◆ DATA EXTRACT
--------------------
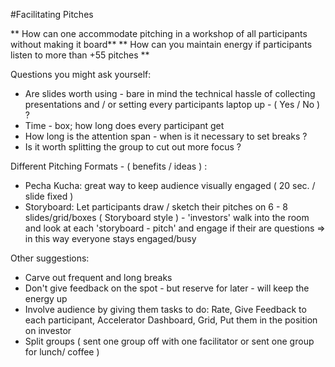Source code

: 
#Facilitating Pitches

** How can one accommodate pitching in a workshop of all participants without making it board**
** How can you maintain energy if participants listen to more than +55 pitches  **


Questions you might ask yourself: 

* Are slides worth using -  bare in mind the technical hassle of collecting presentations and / or setting every participants laptop up - ( Yes / No ) ?
* Time - box;  how long does every participant get 
* How long is the attention span - when is it necessary to set breaks ?
* Is it worth splitting the group to cut out more focus ?


Different Pitching Formats  -  ( benefits / ideas ) :

* Pecha Kucha: great way to keep audience visually engaged ( 20 sec. / slide fixed ) 
* Storyboard: Let participants draw / sketch their pitches on 6 - 8 slides/grid/boxes  ( Storyboard style ) - 'investors' walk into the room and look at each 'storyboard - pitch'  and engage if their are questions => in this way everyone stays engaged/busy 


Other suggestions: 

* Carve out frequent and long breaks 
* Don't give feedback on the spot - but reserve for later - will keep the energy up
* Involve audience by giving them tasks to do: Rate, Give Feedback to each participant, Accelerator Dashboard, Grid, Put them in the position on investor
* Split groups ( sent one group off with one facilitator or sent one group for lunch/ coffee )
--------------------
◆ WHAT THE TASK ASKS
Reproduce the material above from its first line through the line containing "Different Pitching Formats", both ends included, and skip every picture.

◆ WORKED SOLUTION
Source code

: 
#Facilitating Pitches

** How can one accommodate pitching in a workshop of all participants without making it board**
** How can you maintain energy if participants listen to more than +55 pitches  **


Questions you might ask yourself: 

* Are slides worth using -  bare in mind the technical hassle of collecting presentations and / or setting every participants laptop up - ( Yes / No ) ?
* Time - box;  how long does every participant get 
* How long is the attention span - when is it necessary to set breaks ?
* Is it worth splitting the group to cut out more focus ?


Different Pitching Formats  -  ( benefits / ideas ) :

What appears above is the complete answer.